Satılık 3 köşe yazarı kimler?..
Haydi Reha Muhtar'ı tenzih edelim, Ruhat Mengi'yi de mazur sayalım. Peki şu adamları ne yapalım?
GAZETECİLER.COM
Salih Tuna
“ömür” adam
yani…
Nereden bulur
da atar bu ilginç başlıkları merak ediyoruz…
Kör adamı bile
okutur yani…
“Sahibinden
'satılık' üç köşe yazarı “ diye başlıyor yazısı…
Ve şöyle devam
ediyor…
Futbolcu piyasasında “Satışa çıkarılacak
futbolcular…” yahut filanca futbolcu “satıldı” ifadesi son derece
olağandır.
Ne
ki, hiçbir köşe yazarı için “satıldı” yahut “satılık”
denilmez.
Futbolcular için hem “transfer” hem de “satılık”
kelimesi aynı anda tedavüldedir ama, köşe yazarları için sadece
“transfer” ifadesi geçerli olabilir.
Şu
futbolcu, şu kadar fiyata satıldı denilebilir; lakin “Bekir Coşkun
şu kadara Habertürk'e satıldı…” denilemez.
“Bonservisi” sürgit elinde olduğundan dolayı köşe
yazarını kimse satamaz. Gazetesi bir gün satılsa da, kendisi
asla!
“Satılık kalem” bile yakışıksız bir ifade, kaldı
ki bizzat köşe yazarı…
Bütün
bunları, 28 Şubat döneminin kudretli medya patronlarından Dinç
Bilgin'in bir ifadesi getirdi aklıma.
Hayır
hayır, “köşe yazarları” ile “satılık” kelimesini hiç bir şekilde
yan yana getirdiği yok; durduk yere günahını
almayalım.
Günahını alsak canına minnet zaten; 28 Şubat
sürecinde yaptığı “garnizon gazeteciliği” adına her fırsatta günah
çıkarıyor!
Star
gazetesinden Fadime Özkan'ın yaptığı söyleşide Star TV, Vatan ve
Milliyet'in satılığa çıkarılması hakkındaki bir soruya şöyle cevap
veriyor:
“Şimdi adam (Akın İpek) masa sandalye almıyor,
marka alacak. Markalar da para kaybediyor. Değerleri nasıl
hesaplanacak? Kar eden bir şeyi alırken karı çarparsınız bir
çarpanla, değeri ortaya çıkar. Zarar eden bir şeyi eksiyle
çarpınca, ne çıkacak? Demek ki her halükarda Aydın bey kar edecek.
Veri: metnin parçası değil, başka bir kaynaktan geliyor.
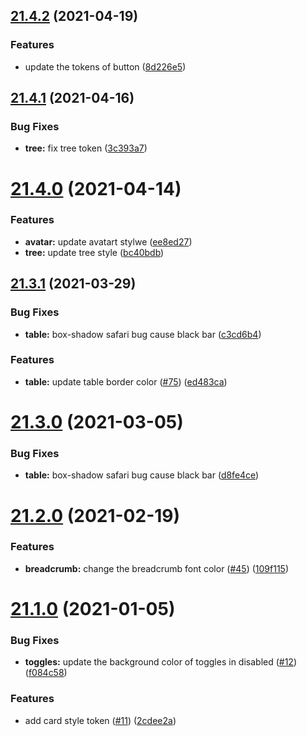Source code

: ## [21.4.2](https://github.com/growingio/gio-design-tokens/compare/v21.4.1...v21.4.2) (2021-04-19)

### Features

- update the tokens of button ([8d226e5](https://github.com/growingio/gio-design-tokens/commit/8d226e58aa80a61100a054bce6762be3656a1659))

## [21.4.1](https://github.com/growingio/gio-design-tokens/compare/v21.4.0...v21.4.1) (2021-04-16)

### Bug Fixes

- **tree:** fix tree token ([3c393a7](https://github.com/growingio/gio-design-tokens/commit/3c393a7aa9fb226fa933ace37c15549b61d35e84))

# [21.4.0](https://github.com/growingio/gio-design-tokens/compare/v21.3.1...v21.4.0) (2021-04-14)

### Features

- **avatar:** update avatart stylwe ([ee8ed27](https://github.com/growingio/gio-design-tokens/commit/ee8ed276dfa78eb374532a9a5607743cec64f914))
- **tree:** update tree style ([bc40bdb](https://github.com/growingio/gio-design-tokens/commit/bc40bdbf373e25ba080629712f3b364708c75a95))

## [21.3.1](https://github.com/growingio/gio-design-tokens/compare/v21.3.0...v21.3.1) (2021-03-29)

### Bug Fixes

- **table:** box-shadow safari bug cause black bar ([c3cd6b4](https://github.com/growingio/gio-design-tokens/commit/c3cd6b48b623190cf7a5d6f462985feb4c962d61))

### Features

- **table:** update table border color ([#75](https://github.com/growingio/gio-design-tokens/issues/75)) ([ed483ca](https://github.com/growingio/gio-design-tokens/commit/ed483cac81d3862cb4c027c6a9cc3f1c2e1c5cc4))

# [21.3.0](https://github.com/growingio/gio-design-tokens/compare/v21.2.0...v21.3.0) (2021-03-05)

### Bug Fixes

- **table:** box-shadow safari bug cause black bar ([d8fe4ce](https://github.com/growingio/gio-design-tokens/commit/d8fe4cef2ed1f6f4e185bef6477a9f9b0c0cb817))

# [21.2.0](https://github.com/growingio/gio-design-tokens/compare/v21.1.0...v21.2.0) (2021-02-19)

### Features

- **breadcrumb:** change the breadcrumb font color ([#45](https://github.com/growingio/gio-design-tokens/issues/45)) ([109f115](https://github.com/growingio/gio-design-tokens/commit/109f11550782f39572faa375775495803bdeefa8))

# [21.1.0](https://github.com/growingio/gio-design-tokens/compare/v20.12.3...v21.1.0) (2021-01-05)

### Bug Fixes

- **toggles:** update the background color of toggles in disabled ([#12](https://github.com/growingio/gio-design-tokens/issues/12)) ([f084c58](https://github.com/growingio/gio-design-tokens/commit/f084c58b3d4b08510de7701ff6e793fb0834e3a7))

### Features

- add card style token ([#11](https://github.com/growingio/gio-design-tokens/issues/11)) ([2cdee2a](https://github.com/growingio/gio-design-tokens/commit/2cdee2ac9464f621acefc1795b8013cd81feedfe))
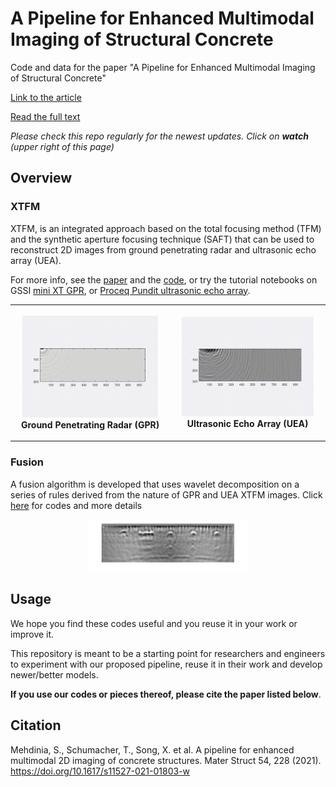 # A Pipeline for Enhanced Multimodal Imaging of Structural Concrete
Code and data for the paper "A Pipeline for Enhanced Multimodal Imaging of Structural Concrete"

[Link to the article](https://link.springer.com/article/10.1617/s11527-021-01803-w)

[Read the full text](https://link.springer.com/epdf/10.1617/s11527-021-01803-w?sharing_token=XyznorzgkeENGz7OEZpGU3k_ZoEKMXbDGXWx5s5gP1ZPvMzLF_UABix_qIxFxYsINt3Yu5WUiiEJleatrm6USmkCQopu_VNeBXSDCIx1_AvvsCmM0EnL5zDyd6glOSqJSWHYgiZvmaNvhHnwCKdvBn7QmYa1In8AxorlEnsg25E%3D)

*Please check this repo regularly for the newest updates. Click on **watch** (upper right of this page)*

## Overview

### XTFM
XTFM, is an integrated approach based on the total focusing method (TFM) and the synthetic aperture focusing technique (SAFT) that can be used to reconstruct 2D images from ground penetrating radar and ultrasonic echo array (UEA).

For more info, see the [paper](https://link.springer.com/epdf/10.1617/s11527-021-01803-w?sharing_token=XyznorzgkeENGz7OEZpGU3k_ZoEKMXbDGXWx5s5gP1ZPvMzLF_UABix_qIxFxYsINt3Yu5WUiiEJleatrm6USmkCQopu_VNeBXSDCIx1_AvvsCmM0EnL5zDyd6glOSqJSWHYgiZvmaNvhHnwCKdvBn7QmYa1In8AxorlEnsg25E%3D) and the [code](https://github.com/Sinamhd9/A-Pipeline-for-Enhanced-Multimodal-Imaging-of-Structural-Concrete/blob/main/XTFM), or try the tutorial notebooks on GSSI [mini XT GPR](./XTFM/XTFM_GPR.ipynb), or [Proceq Pundit ultrasonic echo array](./XTFM/XTFM_UEA.ipynb). 


<table style="width:100%">
  <tr>
    <th>
      <p align="center">
         <img src="./img/gpr_XTFM_animation.gif" alt="gpr image" width="90%"> 
         <br>Ground Penetrating Radar (GPR)
      </p>
    </th>
        <th><p align="center">
          <img src="./img/uea_XTFM_animation.gif" alt="uea image" width="90%">
          <br>Ultrasonic Echo Array (UEA)
        </p>
    </th>
  </tr>
</table>

### Fusion

A fusion algorithm is developed that uses wavelet decomposition on a series of rules derived from the nature of GPR and UEA XTFM images. Click [here](./Fusion) for codes and more details 
<p align="center" >
<img src="./img/fused_image.png" alt="uea image" width="50%"/>
</p>

## Usage 
We hope you find these codes useful and you reuse it in your work or improve it.

This repository is meant to be a starting point for researchers and engineers to experiment with our proposed pipeline, reuse it in their work and develop newer/better models.

**If you use our codes or pieces thereof, please cite the paper listed below**. 
## Citation 

Mehdinia, S., Schumacher, T., Song, X. et al. A pipeline for enhanced multimodal 2D imaging of concrete structures. Mater Struct 54, 228 (2021). https://doi.org/10.1617/s11527-021-01803-w
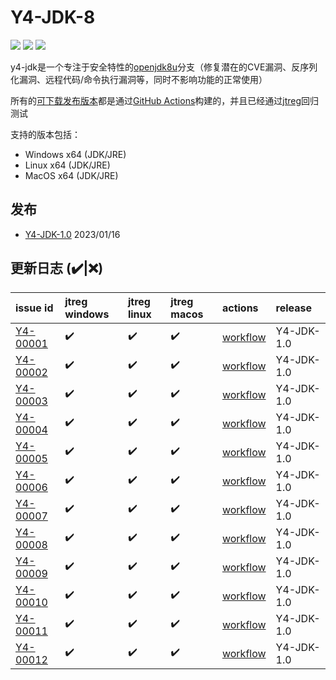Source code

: # Y4-JDK-8

![](https://img.shields.io/badge/build-passing-brightgreen)
![](https://img.shields.io/github/downloads/4ra1n/jdk-8/total)
![](https://img.shields.io/github/v/release/4ra1n/jdk-8)

y4-jdk是一个专注于安全特性的[openjdk8u](https://github.com/openjdk/jdk8u)分支（修复潜在的CVE漏洞、反序列化漏洞、远程代码/命令执行漏洞等，同时不影响功能的正常使用）

所有的[可下载发布版本](https://github.com/4ra1n/jdk-8/releases/latest)都是通过[GitHub Actions](https://github.com/4ra1n/jdk-8/actions)构建的，并且已经通过[jtreg](https://openjdk.org/jtreg/)回归测试

支持的版本包括：
- Windows x64 (JDK/JRE)
- Linux x64 (JDK/JRE)
- MacOS x64 (JDK/JRE)

## 发布

- [Y4-JDK-1.0](https://github.com/4ra1n/jdk-8/releases/tag/1.0) 2023/01/16

## 更新日志 (✔️|❌️)

| issue id | jtreg windows | jtreg linux | jtreg macos | actions | release |
|:---------|:--------------|:------------|:------------|:---------------|:--------|
|[Y4-00001](https://github.com/4ra1n/jdk-8/issues/1)|✔️|✔️|✔️|[workflow](https://github.com/4ra1n/jdk-8/actions/runs/7475817976)|Y4-JDK-1.0|
|[Y4-00002](https://github.com/4ra1n/jdk-8/issues/2)|✔️|✔️|✔️|[workflow](https://github.com/4ra1n/jdk-8/actions/runs/7478391722)|Y4-JDK-1.0|
|[Y4-00003](https://github.com/4ra1n/jdk-8/issues/3)|✔️|✔️|✔️|[workflow](https://github.com/4ra1n/jdk-8/actions/runs/7479146376)|Y4-JDK-1.0|
|[Y4-00004](https://github.com/4ra1n/jdk-8/issues/4)|✔️|✔️|✔️|[workflow](https://github.com/4ra1n/jdk-8/actions/runs/7484742923)|Y4-JDK-1.0|
|[Y4-00005](https://github.com/4ra1n/jdk-8/issues/5)|✔️|✔️|✔️|[workflow](https://github.com/4ra1n/jdk-8/actions/runs/7484742923)|Y4-JDK-1.0|
|[Y4-00006](https://github.com/4ra1n/jdk-8/issues/6)|✔️|✔️|✔️|[workflow](https://github.com/4ra1n/jdk-8/actions/runs/7484742923)|Y4-JDK-1.0|
|[Y4-00007](https://github.com/4ra1n/jdk-8/issues/7)|✔️|✔️|✔️|[workflow](https://github.com/4ra1n/jdk-8/actions/runs/7492073707)|Y4-JDK-1.0|
|[Y4-00008](https://github.com/4ra1n/jdk-8/issues/8)|✔️|✔️|✔️|[workflow](https://github.com/4ra1n/jdk-8/actions/runs/7492073707)|Y4-JDK-1.0|
|[Y4-00009](https://github.com/4ra1n/jdk-8/issues/9)|✔️|✔️|✔️|[workflow](https://github.com/4ra1n/jdk-8/actions/runs/7492073707)|Y4-JDK-1.0|
|[Y4-00010](https://github.com/4ra1n/jdk-8/issues/10)|✔️|✔️|✔️|[workflow](https://github.com/4ra1n/jdk-8/actions/runs/7497329842)|Y4-JDK-1.0|
|[Y4-00011](https://github.com/4ra1n/jdk-8/issues/11)|✔️|✔️|✔️|[workflow](https://github.com/4ra1n/jdk-8/actions/runs/7497329842)|Y4-JDK-1.0|
|[Y4-00012](https://github.com/4ra1n/jdk-8/issues/12)|✔️|✔️|✔️|[workflow](https://github.com/4ra1n/jdk-8/actions/runs/7497329842)|Y4-JDK-1.0|
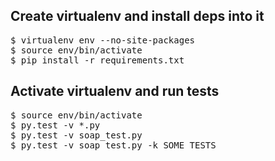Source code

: ## Create virtualenv and install deps into it
<pre>
$ virtualenv env --no-site-packages
$ source env/bin/activate
$ pip install -r requirements.txt
</pre>

## Activate virtualenv and run tests
<pre>
$ source env/bin/activate
$ py.test -v *.py
$ py.test -v soap_test.py
$ py.test -v soap_test.py -k SOME_TESTS
</pre>

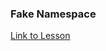 ### Fake Namespace 
[Link to Lesson](https://www.coursera.org/learn/html-css-javascript-for-web-developers/lecture/uz3nG/lecture-52-part-1-fake-namespaces)


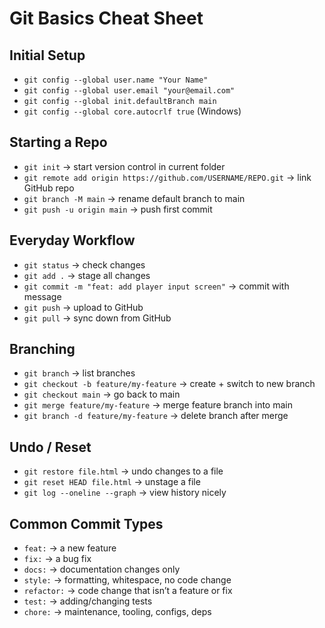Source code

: # Git Basics Cheat Sheet

## Initial Setup
- `git config --global user.name "Your Name"`
- `git config --global user.email "your@email.com"`
- `git config --global init.defaultBranch main`
- `git config --global core.autocrlf true` (Windows)

## Starting a Repo
- `git init` → start version control in current folder
- `git remote add origin https://github.com/USERNAME/REPO.git` → link GitHub repo
- `git branch -M main` → rename default branch to main
- `git push -u origin main` → push first commit

## Everyday Workflow
- `git status` → check changes
- `git add .` → stage all changes
- `git commit -m "feat: add player input screen"` → commit with message
- `git push` → upload to GitHub
- `git pull` → sync down from GitHub

## Branching
- `git branch` → list branches
- `git checkout -b feature/my-feature` → create + switch to new branch
- `git checkout main` → go back to main
- `git merge feature/my-feature` → merge feature branch into main
- `git branch -d feature/my-feature` → delete branch after merge

## Undo / Reset
- `git restore file.html` → undo changes to a file
- `git reset HEAD file.html` → unstage a file
- `git log --oneline --graph` → view history nicely

## Common Commit Types
- `feat:` → a new feature
- `fix:` → a bug fix
- `docs:` → documentation changes only
- `style:` → formatting, whitespace, no code change
- `refactor:` → code change that isn’t a feature or fix
- `test:` → adding/changing tests
- `chore:` → maintenance, tooling, configs, deps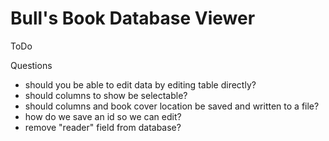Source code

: # Bull's Book Database Viewer

ToDo



Questions

- should you be able to edit data by editing table directly?
- should columns to show be selectable?
- should columns and book cover location be saved and written to a file?
- how do we save an id so we can edit?
- remove "reader" field from database?
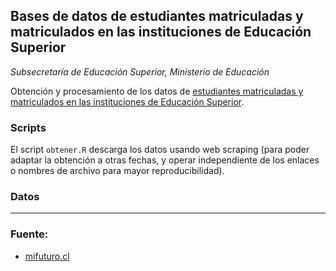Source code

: ## Bases de datos de estudiantes matriculadas y matriculados en las instituciones de Educación Superior
_Subsecretaría de Educación Superior, Ministerio de Educación_

Obtención y procesamiento de los datos de [estudiantes matriculadas y matriculados en las instituciones de Educación Superior](https://www.mifuturo.cl/bases-de-datos-de-matriculados/).

### Scripts
El script `obtener.R` descarga los datos usando web scraping (para poder adaptar la obtención a otras fechas, y operar independiente de los enlaces o nombres de archivo para mayor reproducibilidad).

### Datos

----
### Fuente:
- [mifuturo.cl](https://www.mifuturo.cl/bases-de-datos-de-matriculados/)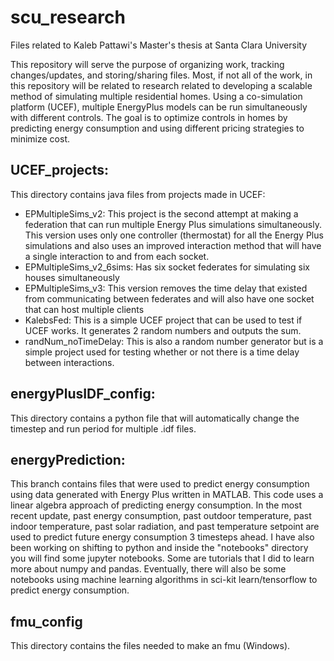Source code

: # scu_research
Files related to Kaleb Pattawi's Master's thesis at Santa Clara University

This repository will serve the purpose of organizing work, tracking changes/updates, and storing/sharing files.  Most, if not all of the work, in this repository will be related to research related to developing a scalable method of simulating multiple residential homes.  Using a co-simulation platform (UCEF), multiple EnergyPlus models can be run simultaneously with different controls.  The goal is to optimize controls in homes by predicting energy consumption and using different pricing strategies to minimize cost.

## UCEF_projects:
This directory contains java files from projects made in UCEF:
- EPMultipleSims_v2: This project is the second attempt at making a federation that can run multiple Energy Plus simulations simultaneously. This version uses only one controller (thermostat) for all the Energy Plus simulations and also uses an improved interaction method that will have a single interaction to and from each socket.
- EPMultipleSims_v2_6sims: Has six socket federates for simulating six houses simultaneously
- EPMultipleSims_v3: This version removes the time delay that existed from communicating between federates and will also have one socket that can host multiple clients
- KalebsFed: This is a simple UCEF project that can be used to test if UCEF works.  It generates 2 random numbers and outputs the sum.
- randNum_noTimeDelay: This is also a random number generator but is a simple project used for testing whether or not there is a time delay between interactions.

## energyPlusIDF_config:
This directory contains a python file that will automatically change the timestep and run period for multiple .idf files.

## energyPrediction:
This branch contains files that were used to predict energy consumption using data generated with Energy Plus written in MATLAB. This code uses a linear algebra approach of predicting energy consumption.  In the most recent update, past energy consumption, past outdoor temperature, past indoor temperature, past solar radiation, and past temperature setpoint are used to predict future energy consumption 3 timesteps ahead.  I have also been working on shifting to python and inside the "notebooks" directory you will find some jupyter notebooks.  Some are tutorials that I did to learn more about numpy and pandas.  Eventually, there will also be some notebooks using machine learning algorithms in sci-kit learn/tensorflow to predict energy consumption.

## fmu_config
This directory contains the files needed to make an fmu (Windows).
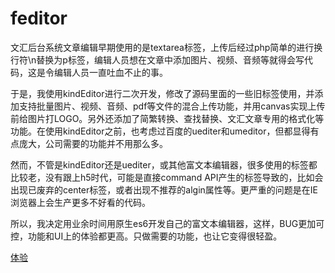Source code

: # feditor
文汇后台系统文章编辑早期使用的是textarea标签，上传后经过php简单的进行换行符\n替换为p标签，编辑人员想在文章中添加图片、视频、音频等就得会写代码，这是令编辑人员一直吐血不止的事。

于是，我使用kindEditor进行二次开发，修改了源码里面的一些旧标签使用，并添加支持批量图片、视频、音频、pdf等文件的混合上传功能，并用canvas实现上传前给图片打LOGO。另外还添加了简繁转换、查找替换、文汇文章专用的格式化等功能。在使用kindEditor之前，也考虑过百度的uediter和umeditor，但都显得有点庞大，公司需要的功能并不用那么多。

然而，不管是kindEditor还是uediter，或其他富文本编辑器，很多使用的标签都比较老，没有跟上h5时代，可能是直接command API产生的标签导致的，比如会出现已废弃的center标签，或者出现不推荐的algin属性等。更严重的问题是在IE浏览器上会生产更多不好看的代码。

所以，我决定用业余时间用原生es6开发自己的富文本编辑器，这样，BUG更加可控，功能和UI上的体验都更高。只做需要的功能，也让它变得很轻盈。

[体验](https://rudyhub.github.io/Reditor)
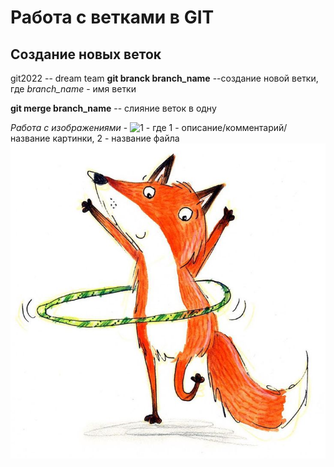 # Работа с ветками в GIT

## Создание новых веток

git2022 -- dream team
**git branck branch_name** --создание новой ветки, где *branch_name* - имя ветки

**git merge branch_name** -- слияние веток в одну

*Работа с изображениями* - ![1](2) - где 1 - описание/комментарий/название картинки, 2 - название файла
![Милый лисенок](Foxy.jpg)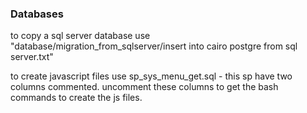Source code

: ### Databases

to copy a sql server database use "database/migration_from_sqlserver/insert into cairo postgre from sql server.txt"

to create javascript files use sp_sys_menu_get.sql - this sp have two columns commented. uncomment these columns to get the bash commands to create the js files.
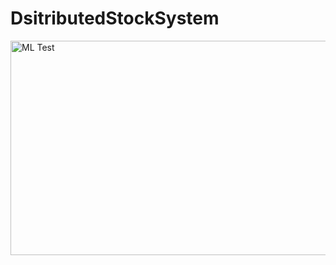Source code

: # DsitributedStockSystem
<img width="921" height="343" alt="ML Test" src="https://github.com/user-attachments/assets/bd1bdcee-eb17-40ad-bf24-4ee84a33b398" />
Zarar eden malı satınca ne geçecek eline?…”
Gazetelerin “marka” değerinin olduğunu söylemekle
kalmıyor tabii.
Bu
“markanın” oluşmasında (Mezkur söyleşinin başka bir yerinde
Milliyet gazetesi örneğini vererek) köşe yazarlarının katkısını da
dile getiriyor.
Bu
da, 28 Şubat sürecindeki dava arkadaşı Zafer Mutlu'nun, “Ne
gazeteciliği kardeşim! Biz burada dükkan açtık, para
kazanıyoruz!..” ifadesini fena halde çağrıştırıyor!
Nihayetinde bir “maldan” söz ediyor; “malın”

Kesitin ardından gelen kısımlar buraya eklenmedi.